When the transistor shuts off, it interrupts the (relatively large) current that was flowing through Coil A. Because v = L* di/dt, a relatively large voltage spike appears across Coil A. This illuminates the LED.
The LED eventually “dies out,” and the process starts over…
The on time is short enough that it shouldn’t be a problem for the transistor, and the LED current is limited to the energy that can be stored in the coil. Since that isn’t much, I don’t see a problem for the LED either. Since white LEDs have a forward voltage of over three volts, you shouldn’t have any trouble even if you have two batteries in series.
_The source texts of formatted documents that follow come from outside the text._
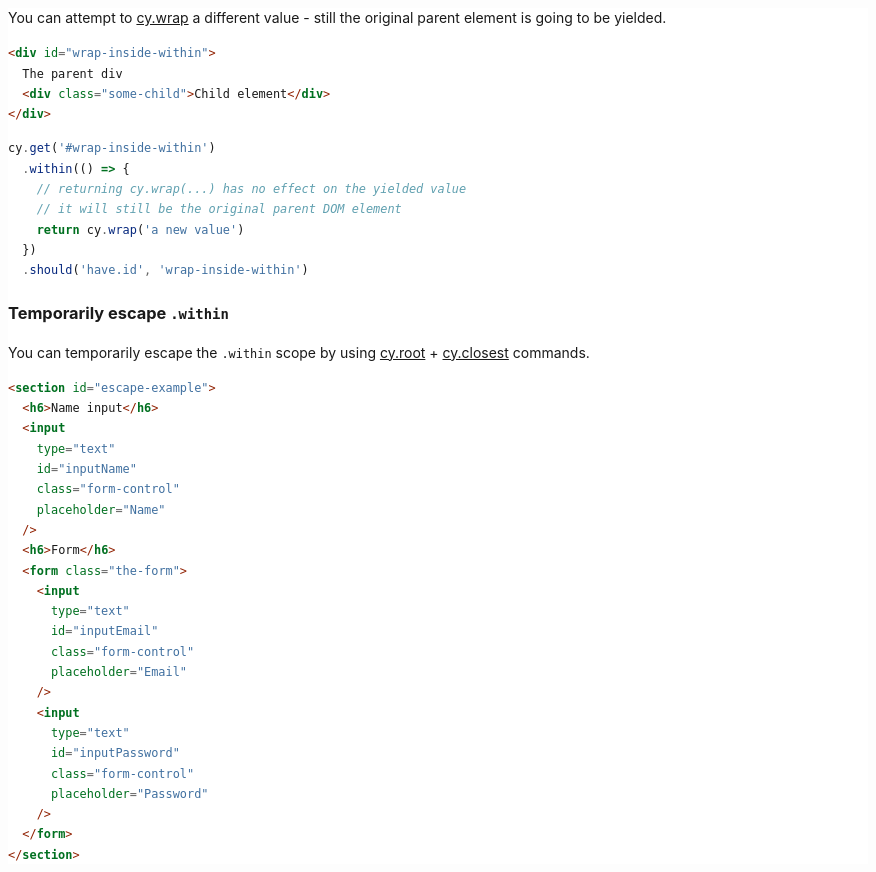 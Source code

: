 

You can attempt to [cy.wrap](https://on.cypress.io/wrap) a different value - still the original parent element is going to be yielded.



```html
<div id="wrap-inside-within">
  The parent div
  <div class="some-child">Child element</div>
</div>
```

```js
cy.get('#wrap-inside-within')
  .within(() => {
    // returning cy.wrap(...) has no effect on the yielded value
    // it will still be the original parent DOM element
    return cy.wrap('a new value')
  })
  .should('have.id', 'wrap-inside-within')
```



### Temporarily escape `.within`

You can temporarily escape the `.within` scope by using [cy.root](https://on.cypress.io/root) + [cy.closest](https://on.cypress.io/closest) commands.



```html
<section id="escape-example">
  <h6>Name input</h6>
  <input
    type="text"
    id="inputName"
    class="form-control"
    placeholder="Name"
  />
  <h6>Form</h6>
  <form class="the-form">
    <input
      type="text"
      id="inputEmail"
      class="form-control"
      placeholder="Email"
    />
    <input
      type="text"
      id="inputPassword"
      class="form-control"
      placeholder="Password"
    />
  </form>
</section>
```
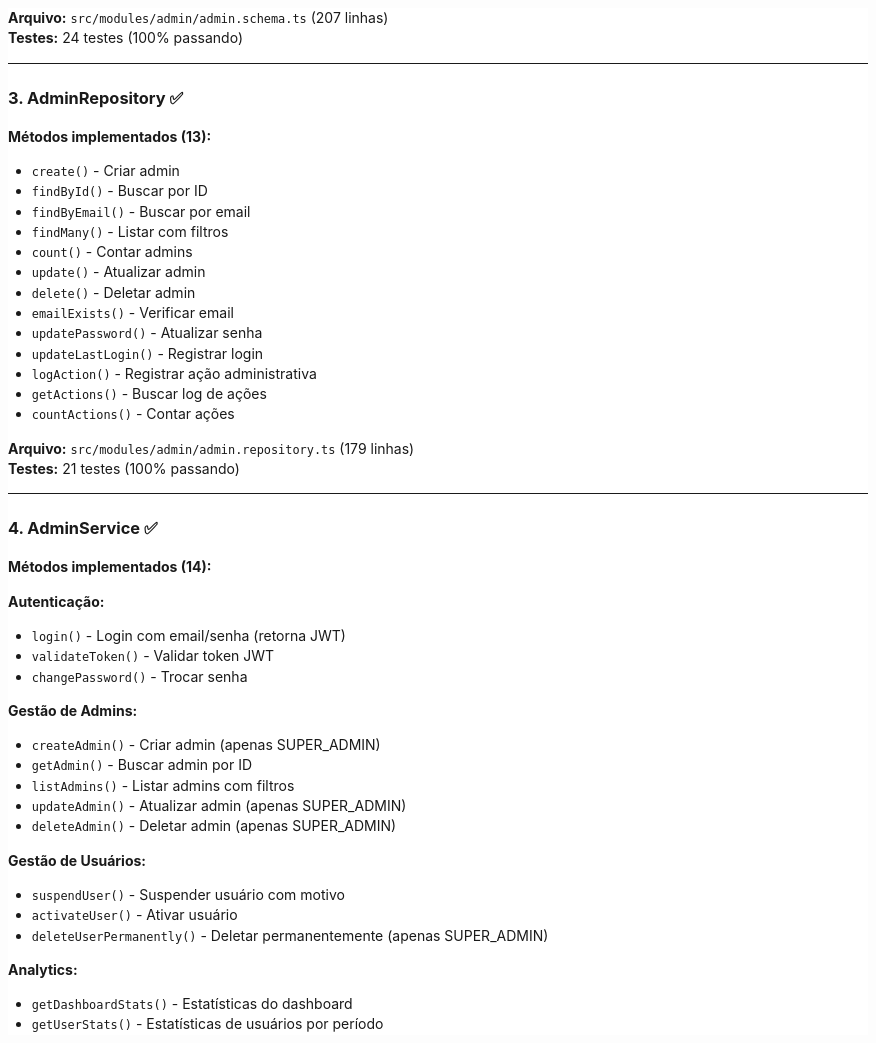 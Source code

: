**Arquivo:** `src/modules/admin/admin.schema.ts` (207 linhas)  
**Testes:** 24 testes (100% passando)

---

### **3. AdminRepository** ✅

**Métodos implementados (13):**

- `create()` - Criar admin
- `findById()` - Buscar por ID
- `findByEmail()` - Buscar por email
- `findMany()` - Listar com filtros
- `count()` - Contar admins
- `update()` - Atualizar admin
- `delete()` - Deletar admin
- `emailExists()` - Verificar email
- `updatePassword()` - Atualizar senha
- `updateLastLogin()` - Registrar login
- `logAction()` - Registrar ação administrativa
- `getActions()` - Buscar log de ações
- `countActions()` - Contar ações

**Arquivo:** `src/modules/admin/admin.repository.ts` (179 linhas)  
**Testes:** 21 testes (100% passando)

---

### **4. AdminService** ✅

**Métodos implementados (14):**

**Autenticação:**

- `login()` - Login com email/senha (retorna JWT)
- `validateToken()` - Validar token JWT
- `changePassword()` - Trocar senha

**Gestão de Admins:**

- `createAdmin()` - Criar admin (apenas SUPER_ADMIN)
- `getAdmin()` - Buscar admin por ID
- `listAdmins()` - Listar admins com filtros
- `updateAdmin()` - Atualizar admin (apenas SUPER_ADMIN)
- `deleteAdmin()` - Deletar admin (apenas SUPER_ADMIN)

**Gestão de Usuários:**

- `suspendUser()` - Suspender usuário com motivo
- `activateUser()` - Ativar usuário
- `deleteUserPermanently()` - Deletar permanentemente (apenas SUPER_ADMIN)

**Analytics:**

- `getDashboardStats()` - Estatísticas do dashboard
- `getUserStats()` - Estatísticas de usuários por período
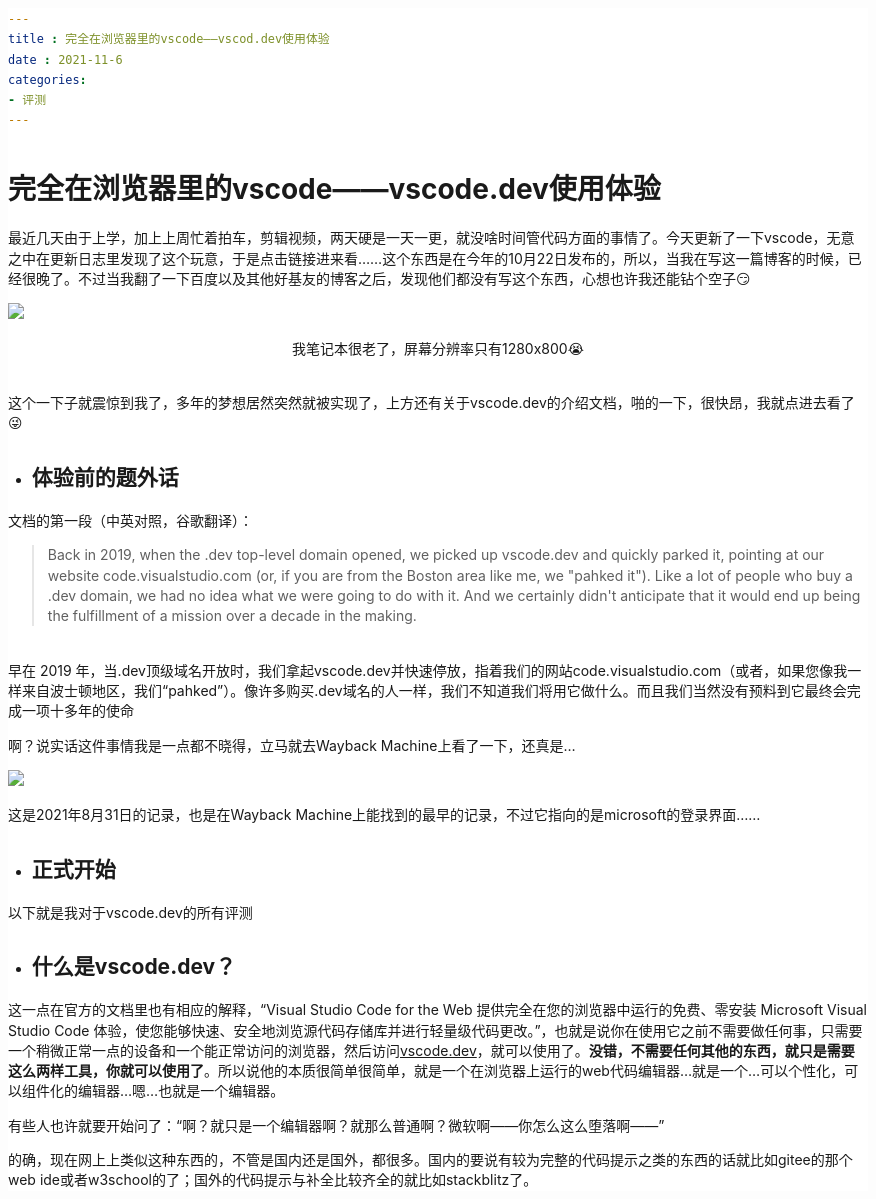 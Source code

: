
 ```yaml
---
title : 完全在浏览器里的vscode——vscod.dev使用体验
date : 2021-11-6
categories: 
- 评测
---
```


# 完全在浏览器里的vscode——vscode.dev使用体验

最近几天由于上学，加上上周忙着拍车，剪辑视频，两天硬是一天一更，就没啥时间管代码方面的事情了。今天更新了一下vscode，无意之中在更新日志里发现了这个玩意，于是点击链接进来看……这个东西是在今年的10月22日发布的，所以，当我在写这一篇博客的时候，已经很晚了。不过当我翻了一下百度以及其他好基友的博客之后，发现他们都没有写这个东西，心想也许我还能钻个空子😏

![](https://cdn.jsdelivr.net/gh/leaf2006/image/img/52.png)
<center>我笔记本很老了，屏幕分辨率只有1280x800😭</center>

<br />

这个一下子就震惊到我了，多年的梦想居然突然就被实现了，上方还有关于vscode.dev的介绍文档，啪的一下，很快昂，我就点进去看了😜

- ## 体验前的题外话

文档的第一段（中英对照，谷歌翻译）：

>Back in 2019, when the .dev top-level domain opened, we picked up vscode.dev and quickly parked it, pointing at our website code.visualstudio.com (or, if you are from the Boston area like me, we "pahked it"). Like a lot of people who buy a .dev domain, we had no idea what we were going to do with it. And we certainly didn't anticipate that it would end up being the fulfillment of a mission over a decade in the making.
<br />
早在 2019 年，当.dev顶级域名开放时，我们拿起vscode.dev并快速停放，指着我们的网站code.visualstudio.com（或者，如果您像我一样来自波士顿地区，我们“pahked”）。像许多购买.dev域名的人一样，我们不知道我们将用它做什么。而且我们当然没有预料到它最终会完成一项十多年的使命

啊？说实话这件事情我是一点都不晓得，立马就去Wayback Machine上看了一下，还真是…

![](https://cdn.jsdelivr.net/gh/leaf2006/image/img/53.png)

这是2021年8月31日的记录，也是在Wayback Machine上能找到的最早的记录，不过它指向的是microsoft的登录界面……

- ## 正式开始

以下就是我对于vscode.dev的所有评测

- ## 什么是vscode.dev？

这一点在官方的文档里也有相应的解释，“Visual Studio Code for the Web 提供完全在您的浏览器中运行的免费、零安装 Microsoft Visual Studio Code 体验，使您能够快速、安全地浏览源代码存储库并进行轻量级代码更改。”，也就是说你在使用它之前不需要做任何事，只需要一个稍微正常一点的设备和一个能正常访问的浏览器，然后访问[vscode.dev](vscode.dev)，就可以使用了。**没错，不需要任何其他的东西，就只是需要这么两样工具，你就可以使用了**。所以说他的本质很简单很简单，就是一个在浏览器上运行的web代码编辑器…就是一个…可以个性化，可以组件化的编辑器…嗯…也就是一个编辑器。

有些人也许就要开始问了：“啊？就只是一个编辑器啊？就那么普通啊？微软啊——你怎么这么堕落啊——”

的确，现在网上上类似这种东西的，不管是国内还是国外，都很多。国内的要说有较为完整的代码提示之类的东西的话就比如gitee的那个web ide或者w3school的了；国外的代码提示与补全比较齐全的就比如stackblitz了。
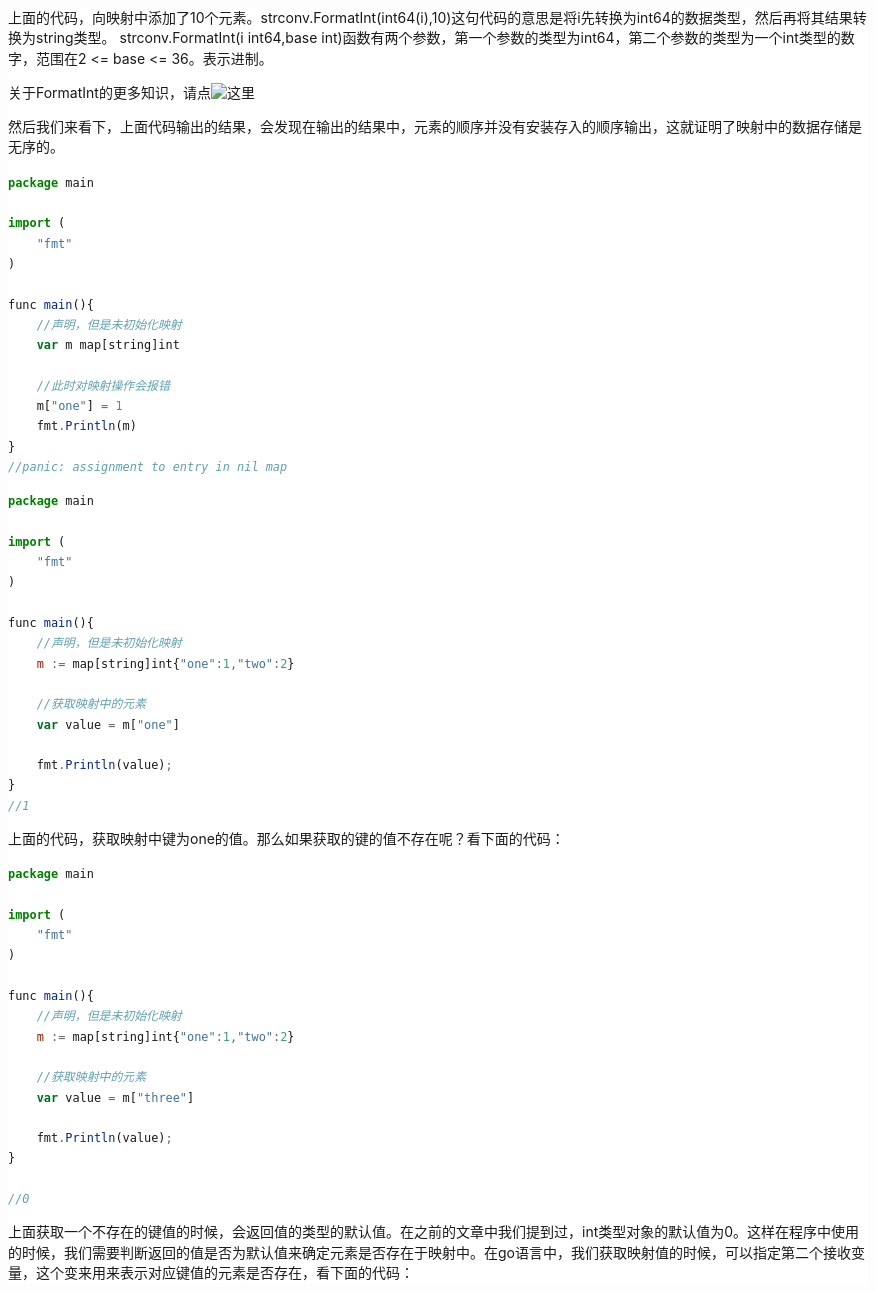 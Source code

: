 上面的代码，向映射中添加了10个元素。strconv.FormatInt(int64(i),10)这句代码的意思是将i先转换为int64的数据类型，然后再将其结果转换为string类型。
strconv.FormatInt(i int64,base int)函数有两个参数，第一个参数的类型为int64，第二个参数的类型为一个int类型的数字，范围在2 <= base <= 36。表示进制。

关于FormatInt的更多知识，请点![这里](https://golang.org/pkg/strconv/#FormatInt)

然后我们来看下，上面代码输出的结果，会发现在输出的结果中，元素的顺序并没有安装存入的顺序输出，这就证明了映射中的数据存储是无序的。

```js
package main

import (
	"fmt"
)

func main(){
	//声明，但是未初始化映射
	var m map[string]int

	//此时对映射操作会报错
	m["one"] = 1
	fmt.Println(m)
}
//panic: assignment to entry in nil map
```

```js
package main

import (
	"fmt"
)

func main(){
	//声明，但是未初始化映射
	m := map[string]int{"one":1,"two":2}

	//获取映射中的元素
	var value = m["one"]

	fmt.Println(value);
}
//1
```
上面的代码，获取映射中键为one的值。那么如果获取的键的值不存在呢？看下面的代码：

```js
package main

import (
	"fmt"
)

func main(){
	//声明，但是未初始化映射
	m := map[string]int{"one":1,"two":2}

	//获取映射中的元素
	var value = m["three"]

	fmt.Println(value);
}

//0
```
上面获取一个不存在的键值的时候，会返回值的类型的默认值。在之前的文章中我们提到过，int类型对象的默认值为0。这样在程序中使用的时候，我们需要判断返回的值是否为默认值来确定元素是否存在于映射中。在go语言中，我们获取映射值的时候，可以指定第二个接收变量，这个变来用来表示对应键值的元素是否存在，看下面的代码： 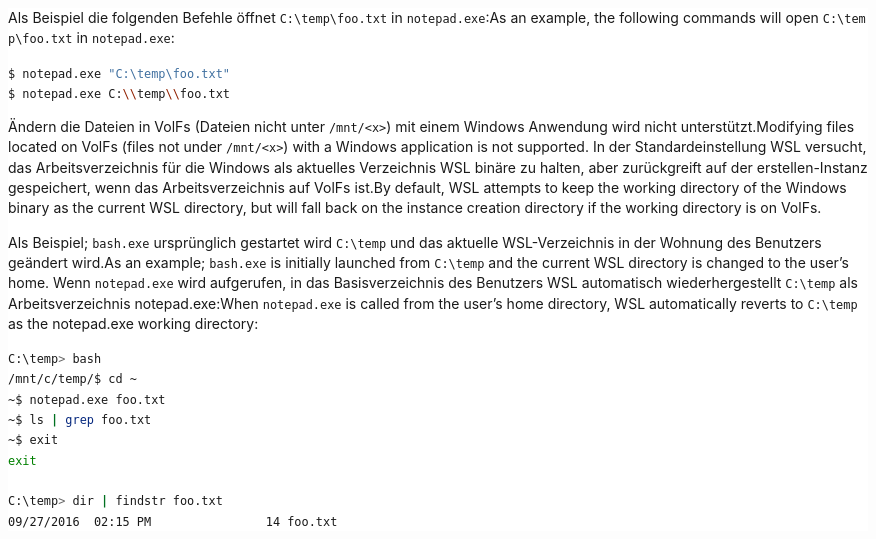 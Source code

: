 <span data-ttu-id="d9d6d-204">Als Beispiel die folgenden Befehle öffnet `C:\temp\foo.txt` in `notepad.exe`:</span><span class="sxs-lookup"><span data-stu-id="d9d6d-204">As an example, the following commands will open `C:\temp\foo.txt` in `notepad.exe`:</span></span>

``` BASH
$ notepad.exe "C:\temp\foo.txt"
$ notepad.exe C:\\temp\\foo.txt
```

<span data-ttu-id="d9d6d-205">Ändern die Dateien in VolFs (Dateien nicht unter `/mnt/<x>`) mit einem Windows Anwendung wird nicht unterstützt.</span><span class="sxs-lookup"><span data-stu-id="d9d6d-205">Modifying files located on VolFs (files not under `/mnt/<x>`) with a Windows application is not supported.</span></span>  <span data-ttu-id="d9d6d-206">In der Standardeinstellung WSL versucht, das Arbeitsverzeichnis für die Windows als aktuelles Verzeichnis WSL binäre zu halten, aber zurückgreift auf der erstellen-Instanz gespeichert, wenn das Arbeitsverzeichnis auf VolFs ist.</span><span class="sxs-lookup"><span data-stu-id="d9d6d-206">By default, WSL attempts to keep the working directory of the Windows binary as the current WSL directory, but will fall back on the instance creation directory if the working directory is on VolFs.</span></span>

<span data-ttu-id="d9d6d-207">Als Beispiel; `bash.exe` ursprünglich gestartet wird `C:\temp` und das aktuelle WSL-Verzeichnis in der Wohnung des Benutzers geändert wird.</span><span class="sxs-lookup"><span data-stu-id="d9d6d-207">As an example; `bash.exe` is initially launched from `C:\temp` and the current WSL directory is changed to the user’s home.</span></span>  <span data-ttu-id="d9d6d-208">Wenn `notepad.exe` wird aufgerufen, in das Basisverzeichnis des Benutzers WSL automatisch wiederhergestellt `C:\temp` als Arbeitsverzeichnis notepad.exe:</span><span class="sxs-lookup"><span data-stu-id="d9d6d-208">When `notepad.exe` is called from the user’s home directory, WSL automatically reverts to `C:\temp` as the notepad.exe working directory:</span></span>

``` BASH
C:\temp> bash
/mnt/c/temp/$ cd ~
~$ notepad.exe foo.txt
~$ ls | grep foo.txt
~$ exit
exit

C:\temp> dir | findstr foo.txt
09/27/2016  02:15 PM                14 foo.txt
```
Yes, red and green LEDs. The blue LEDs haven’t been on the market as long and haven’t reached the efficiency of the others. White LEDs are actually blue LEDs set in a phosphor compound, so they are less efficient even than the blue ones.
Max collector current for that transistor is stated as 100 mA and with the circuit supplied at 3V I believe it can easily be exceeded. The characteristics of the ferrite transformer and the entire circuit will have a huge range of variation so it is difficult to say. In any case, I do not believe it is an efficient circuit to be used just as a current limiter when sufficient voltage is available. It only makes sense to me for the express purpose of using batteries which would be otherwise useless.
We had a thread not long ago about ICs used for switching power supplies for circuits just like this but I was never any good at searching here and I am traveling and have limited access (on a broken laptop).
Wouldn’t allowing a cell to run down that low drastically increase its leaking risk? (Not that I wouldn’t be guilty of replacing my flashlight bulbs with smaller ones when they get dark. :))
Dunno= there nust be non-flashlight applications (I’m thinking quartz clocks and smoke alarms etc) that drain cells more or less completely dry before they stop working, although they would do so very gradually, which might make a difference.
Yup, I have some LCD clocks, thermometers, etc, which us button type batteries which are very expensive but I just use AA batteries which are almost dead. They still have enough energy to power these devices for many months, several years in some cases.
Seems that, if I want to make an LED torch, it might be better to use bright red, green and blue LEDs in a cluster (although I realise this will result in incomplete mixing).
The search is made no easier by the vague terms that manufacturers seem to have chosen for these components:
High intensity
Super bright
Ultra bright
Hyper bright
Mega bright
None of these are based on any objective standard.
In the fine print of one of the ‘LED Torches’ I saw, IIRC said that the LED isn’t ‘on’ but flashing at a high enough frequency that the eye perceives it as ‘on,’ and the flashing extends the life of the batteries. Sounds good to me.
I hope nobody minds me resurrecting this thread; I just finished making my first ‘joule thief’ tonight - I built it into the empty shell of a krypton flange(band name?) bulb - my white LEDs are still on order, so this one uses yellow ones - they are superbright (something like 7cd) and I’ve connected three of them in parallel instead of just the one as shown in the link above.
The result is remarkably bright and when installed in a torch (I had to open out the hole in the reflector a little to get it in - a cluster of three 5mm LEDs is just a touch wider than the original glass envelope) it is very bright - easily bright enough to be usable as a torch
The LEDs draw 50mA each, AA batteries are about 1,500 mAh, so allowing as much as 50% or so for inefficiencies, I reckon (and this is a pretty uneducated guess) it may give me 5+ hours of usable light on 2 fresh AAs.
I forgot to mention that I also substituted a BC184 transistor for the BC549 - it’s in the same family and the specs are quite similar - seems to work OK anyway.